On 10 March 1913, Peñarol was declared a "pueblo" (village) by the Act of Ley Nº 4.311. On 1 July 1953, its status was elevated to "villa" (town) by the Act of Ley Nº 11.967. Ever since, it has been integrated to Montevideo.

==Toponymic==
When Montevideo was a colonial walled city and the area of Peñarol had no name and was all farms field, Giovanni Battista Crosa an oriundo from Pinerolo (Piedmont, Italy), set up a grocery store in 1776, where today is the intersection of Coronel Raíz and Route 102 (perimeter), in the currently piped nascent Miguelete stream. Crosa nicknamed the district with the name of his hometown, Pinerolo, whose name is Pinareul in Piedmontese (or Pignerol in French) and was corrupted in popular speech as Peñarol.

==Places of worship==
- Parish Church of St.

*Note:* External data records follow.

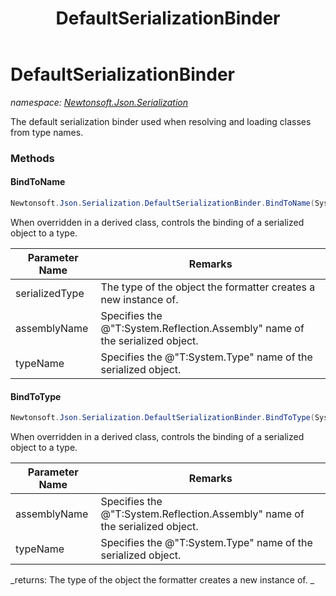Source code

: ﻿---
title: DefaultSerializationBinder
---

# DefaultSerializationBinder
_namespace: [Newtonsoft.Json.Serialization](N-Newtonsoft.Json.Serialization.html)_

The default serialization binder used when resolving and loading classes from type names.

### Methods

#### BindToName
```csharp
Newtonsoft.Json.Serialization.DefaultSerializationBinder.BindToName(System.Type,System.String@,System.String@)
```
When overridden in a derived class, controls the binding of a serialized object to a type.

|Parameter Name|Remarks|
|--------------|-------|
|serializedType|The type of the object the formatter creates a new instance of.|
|assemblyName|Specifies the @"T:System.Reflection.Assembly" name of the serialized object. |
|typeName|Specifies the @"T:System.Type" name of the serialized object. |


#### BindToType
```csharp
Newtonsoft.Json.Serialization.DefaultSerializationBinder.BindToType(System.String,System.String)
```
When overridden in a derived class, controls the binding of a serialized object to a type.

|Parameter Name|Remarks|
|--------------|-------|
|assemblyName|Specifies the @"T:System.Reflection.Assembly" name of the serialized object.|
|typeName|Specifies the @"T:System.Type" name of the serialized object.|

_returns: 
            The type of the object the formatter creates a new instance of.
            _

Joseph, Husband of Mary, Av. Instrucciones 1343 (Roman Catholic)

==Sports==
Club Atlético Peñarol – also known as Carboneros, Aurinegros, and (familiarly) Manyas – is a Uruguayan sports club from Peñarol. Throughout its history the club has also participated in other sports, such as basketball and cycling. Its focus has always been on football, a sport in which the club excels, having never been relegated from the top division.